In an operation that highlights the FBI’s increasing efforts to go beyond simply identifying hackers and finding fresh ways to thwart cyberattacks, US authorities claimed to have disabled malware that Russia’s intelligence agency has allegedly used for twenty years to steal documents from NATO-allied governments and others.
Officials and security experts said the operation essentially crippled one of Russia’s most well-known and oldest cyber espionage operations, an acclaimed hacking unit previously connected to devastating thefts of US secrets.
Overview
According to US sources, the FBI utilised a court order on Monday to deny the Russians access to the network of computers in the US, which the hackers were using for transmitting stolen information around the world and back to Russia.
On Tuesday, a senior FBI official told reporters that the FBI operation and US public advisories regarding the hacking tool would make it “difficult or untenable” for the Russian Federal Security Service (FSB) to utilise it effectively again.
The FBI claimed to have uncovered a long-running cyber-espionage campaign by FSB officers, in which the agents obtained documents from other governments’ defence and foreign ministries, journalists, and others, and routed these data through infected computers in the US to conceal their activities.
Turla and Snake
Security researchers have referred to the team of hackers as “Turla,” who are known to deploy malware known as “Snake.” Turla, which the FBI targeted, is one of the most skilled cyberspy organisations inside the Russian intelligence services, and is linked to massive breaches of US military networks in the mid-to-late 1990s and a 2008 attack on US Central Command.
The US Justice Department stated that the FBI destroyed the Snake network through the MEDUSA operation, which had been authorized by a court order. According to officials, FBI investigators identified computers with Snake malware installed on them, including ones in Oregon, South Carolina, and Connecticut. With a court’s consent, they could issue directives to the malware to permanently stop it on those computers.
The FBI disrupted a 20-year-old sophisticated malware network used by the Russian government to collect sensitive information from hundreds of infected computers across 50 countries, the Justice Department announced Tuesday. https://t.co/2cDyHkPurf
— CBS Evening News (@CBSEveningNews) May 9, 2023
Chinese or Russian cyberattacks would fundamentally compromise US systems. Investigators followed the group’s daily movements to an FSB outpost outside Moscow in Ryazan.

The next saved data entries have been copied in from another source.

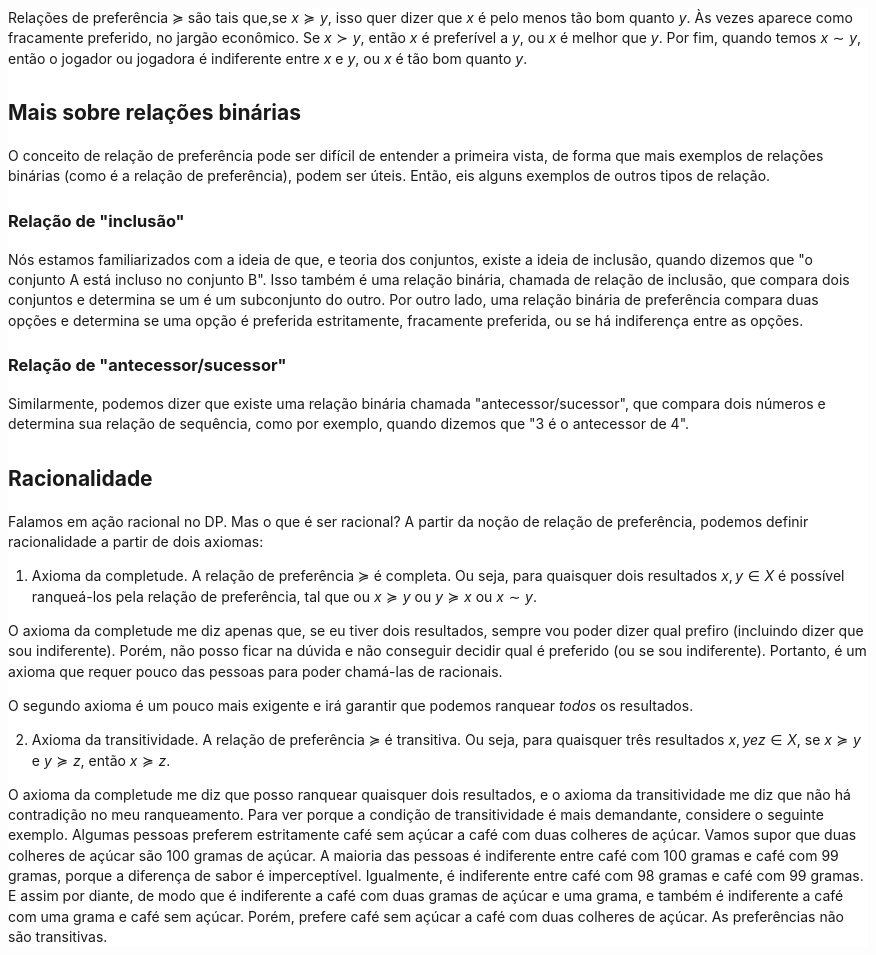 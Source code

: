 Relações de preferência $\succcurlyeq$ são tais que,se $x \succcurlyeq y$, isso quer dizer que $x$ é pelo menos tão bom quanto $y$. Às vezes aparece como fracamente preferido, no jargão econômico. Se $x \succ y$, então $x$ é preferível a $y$, ou $x$ é melhor que $y$. Por fim, quando temos $x \sim y$, então o jogador ou jogadora é indiferente entre $x$ e $y$, ou $x$ é tão bom quanto $y$.

## Mais sobre relações binárias

O conceito de relação de preferência pode ser difícil de entender a primeira vista, de forma que mais exemplos de relações binárias (como é a relação de preferência), podem ser úteis. Então, eis alguns exemplos de outros tipos de relação.

### Relação de "inclusão"

Nós estamos familiarizados com a ideia de que, e teoria dos conjuntos, existe a ideia de inclusão, quando dizemos que "o conjunto A está incluso no conjunto B". Isso também é uma relação binária, chamada de relação de inclusão, que compara dois conjuntos e determina se um é um subconjunto do outro. Por outro lado, uma relação binária de preferência compara duas opções e determina se uma opção é preferida estritamente, fracamente preferida, ou se há indiferença entre as opções.

### Relação de "antecessor/sucessor"

Similarmente, podemos dizer que existe uma relação binária chamada "antecessor/sucessor", que compara dois números e determina sua relação de sequência, como por exemplo, quando dizemos que "3 é o antecessor de 4".

## Racionalidade

Falamos em ação racional no DP. Mas o que é ser racional? A partir da noção de relação de preferência, podemos definir racionalidade a partir de dois axiomas:

1. Axioma da completude. A relação de preferência  $\succcurlyeq$ é completa. Ou seja, para quaisquer dois resultados $x, y \in X$ é possível ranqueá-los pela relação de preferência, tal que ou $x \succcurlyeq y$ ou $y \succcurlyeq x$ ou $x \sim y$.

O axioma da completude me diz apenas que, se eu tiver dois resultados, sempre vou poder dizer qual prefiro (incluindo dizer que sou indiferente). Porém, não posso ficar na dúvida e não conseguir decidir qual é preferido (ou se sou indiferente). Portanto, é um axioma que requer pouco das pessoas para poder chamá-las de racionais.

O segundo axioma é um pouco mais exigente e irá garantir que podemos ranquear $todos$ os resultados.

2. Axioma da transitividade.  A relação de preferência  $\succcurlyeq$ é transitiva. Ou seja, para quaisquer três resultados $x, y e z \in X$, se $x \succcurlyeq y$ e $y \succcurlyeq z$, então $x \succcurlyeq z$.

O axioma da completude me diz que posso ranquear quaisquer dois resultados, e o axioma da transitividade me diz que não há contradição no meu ranqueamento. Para ver porque a condição de transitividade é mais demandante, considere o seguinte exemplo. Algumas pessoas preferem estritamente café sem açúcar a café com duas colheres de açúcar. Vamos supor que duas colheres de açúcar são 100 gramas de açúcar. A maioria das pessoas é indiferente entre café com 100 gramas e café com 99 gramas, porque a diferença de sabor é imperceptível. Igualmente, é indiferente entre café com 98 gramas e café com 99 gramas. E assim por diante, de modo que é indiferente a café com duas gramas de açúcar e uma grama, e também é indiferente a café com uma grama e café sem açúcar. Porém, prefere café sem açúcar a café com duas colheres de açúcar. As preferências não são transitivas.
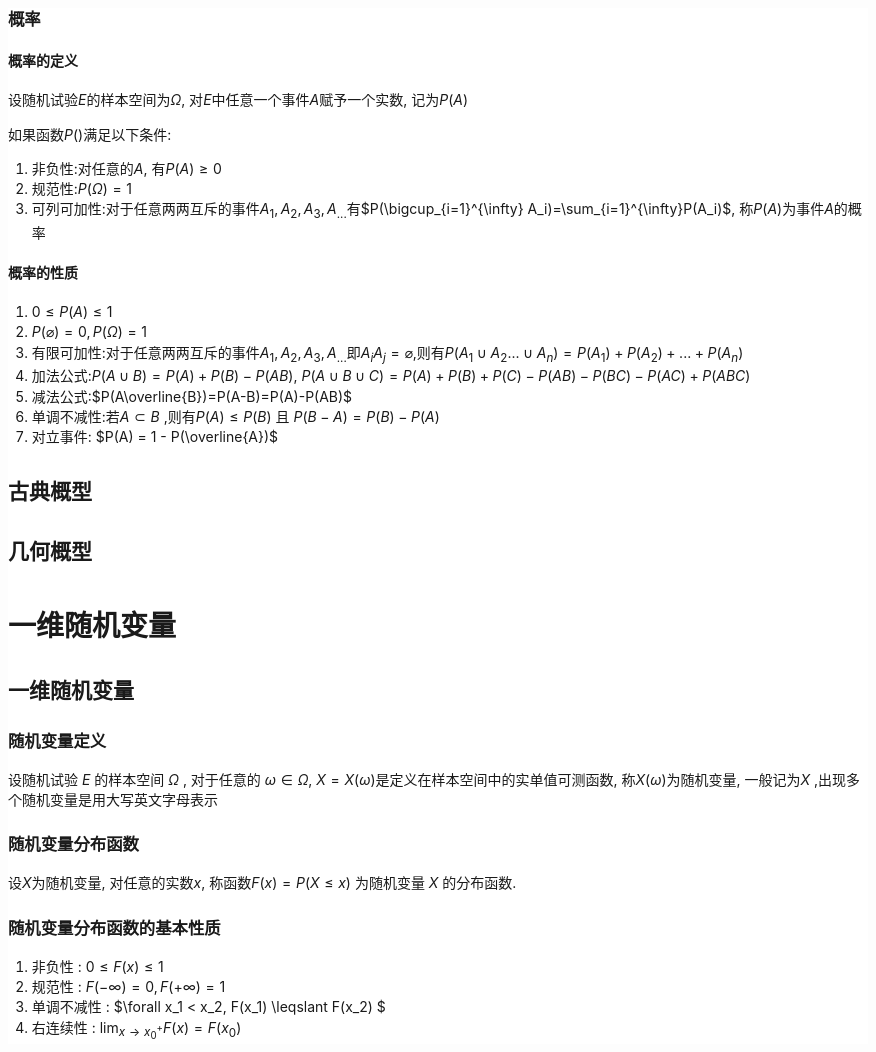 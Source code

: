 

### 概率

#### 概率的定义

设随机试验$E$的样本空间为$\Omega$, 对$E$中任意一个事件$A$赋予一个实数, 记为$P(A)$

如果函数$P()$满足以下条件:

1. 非负性:对任意的$A$, 有$P(A) \ge 0$
2. 规范性:$P(\Omega)=1$
3. 可列可加性:对于任意两两互斥的事件$A_1, A_2, A_3,A_{...}$有$P(\bigcup_{i=1}^{\infty} A_i)=\sum_{i=1}^{\infty}P(A_i)$, 称$P(A)$为事件$A$的概率

#### 概率的性质

1. $0 \leqslant P(A) \leqslant 1$
2. $P(\varnothing) = 0, P(\Omega)=1$
3. 有限可加性:对于任意两两互斥的事件$A_1, A_2, A_3,A_{...}$即$A_iA_j=\varnothing$,则有$P(A_1 \cup A_2 ...\cup A_n)=P(A_1)+P(A_2)+...+P(A_n)$
4. 加法公式:$P(A \cup B)=P(A) + P(B) - P(AB)$, $P(A \cup B \cup C) = P(A) + P(B) + P(C) - P(AB) - P(BC) - P(AC) + P(ABC)$
5. 减法公式:$P(A\overline{B})=P(A-B)=P(A)-P(AB)$
6. 单调不减性:若$A \subset B$ ,则有$P(A) \leqslant P(B)$ 且 $P(B-A) = P(B) - P(A)$
7. 对立事件: $P(A) = 1 - P(\overline{A})$

## 古典概型



## 几何概型





# 一维随机变量

## 一维随机变量

### 随机变量定义

设随机试验 $E$ 的样本空间 $\Omega$ , 对于任意的 $\omega \in \Omega$, $X=X(\omega)$是定义在样本空间中的实单值可测函数, 称$X(\omega)$为随机变量, 一般记为$X$ ,出现多个随机变量是用大写英文字母表示

### 随机变量分布函数

设$X$为随机变量, 对任意的实数$x$, 称函数$F(x)=P(X \leqslant x)$ 为随机变量 $X$ 的分布函数.

### 随机变量分布函数的基本性质

1. 非负性 : $0 \leqslant F(x) \leqslant 1$
2. 规范性 : $F(- \infty) = 0, F(+ \infty) = 1$
3. 单调不减性 : $\forall x_1 < x_2, F(x_1) \leqslant F(x_2) $
4. 右连续性 : $\lim_{x \to x_0^+} F(x) = F(x_0)$
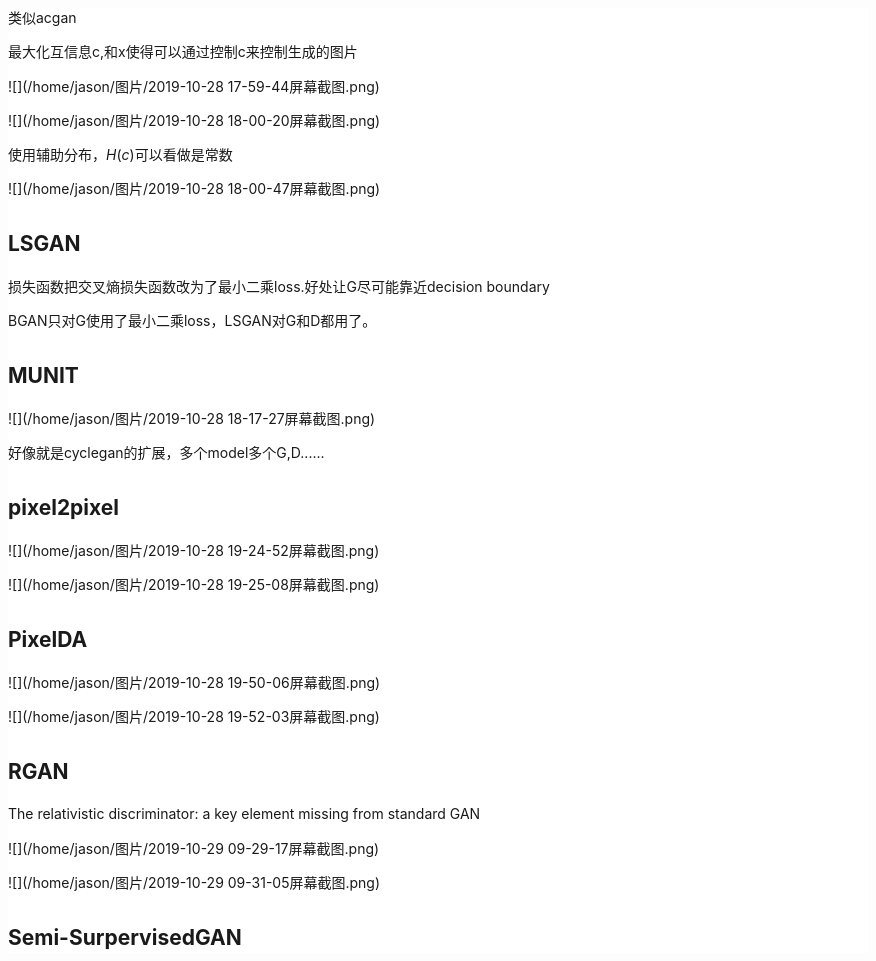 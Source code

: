 类似acgan

最大化互信息c,和x使得可以通过控制c来控制生成的图片

![](/home/jason/图片/2019-10-28 17-59-44屏幕截图.png)

![](/home/jason/图片/2019-10-28 18-00-20屏幕截图.png)

使用辅助分布，$H(c)$可以看做是常数



![](/home/jason/图片/2019-10-28 18-00-47屏幕截图.png)

## LSGAN



损失函数把交叉熵损失函数改为了最小二乘loss.好处让G尽可能靠近decision boundary

BGAN只对G使用了最小二乘loss，LSGAN对G和D都用了。

## MUNIT

![](/home/jason/图片/2019-10-28 18-17-27屏幕截图.png)

好像就是cyclegan的扩展，多个model多个G,D......

## pixel2pixel

![](/home/jason/图片/2019-10-28 19-24-52屏幕截图.png)

![](/home/jason/图片/2019-10-28 19-25-08屏幕截图.png)

## PixelDA

![](/home/jason/图片/2019-10-28 19-50-06屏幕截图.png)

![](/home/jason/图片/2019-10-28 19-52-03屏幕截图.png)

## RGAN



The relativistic discriminator: a key element missing from standard GAN

![](/home/jason/图片/2019-10-29 09-29-17屏幕截图.png)

![](/home/jason/图片/2019-10-29 09-31-05屏幕截图.png)

## Semi-SurpervisedGAN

US Attorney General Merrick Garland declared in a statement that “the Justice Department, together with our international partners, has dismantled a global network of malware-infected computers that the Russian government has used for nearly two decades to conduct cyber-espionage, including against our NATO allies.”
Deputy Attorney General Lisa Monaco stated, “US law enforcement has neutralized one of Russia’s most sophisticated cyber-espionage tools through a high-tech operation that turned Russian malware against itself.”
Since the beginning of Russia’s invasion more than a year ago, Mandiant, a US cyber firm owned by Google, has observed suspected Turla hackers concentrating extensively on Ukraine, the company said in January.
The group was discovered to have utilised a variety of strategies, including an obsolete method — plugging in an external USB stick infected with malware. Turla’s hackers are skilled at infiltrating networks undetected; cybersecurity specialists and US authorities said that the group’s espionage activities date back more than 25 years.
Infiltrating Networks of Foreign Governments
In recent years, it has been noticed that hackers have been breaking into the networks of parliaments and foreign ministries in Eastern Europe to gather information on Russian adversaries.
An investigation carried out in 2022, by German public broadcaster Bayerische Rundfunk, linked some Turla operations to an FSB-connected corporation in Ryazan, Russia, about 120 miles southeast of Moscow.
Security agencies in the UK, Canada, Australia, and New Zealand issued comparable declarations outlining the FSB’s cyber disruption effort.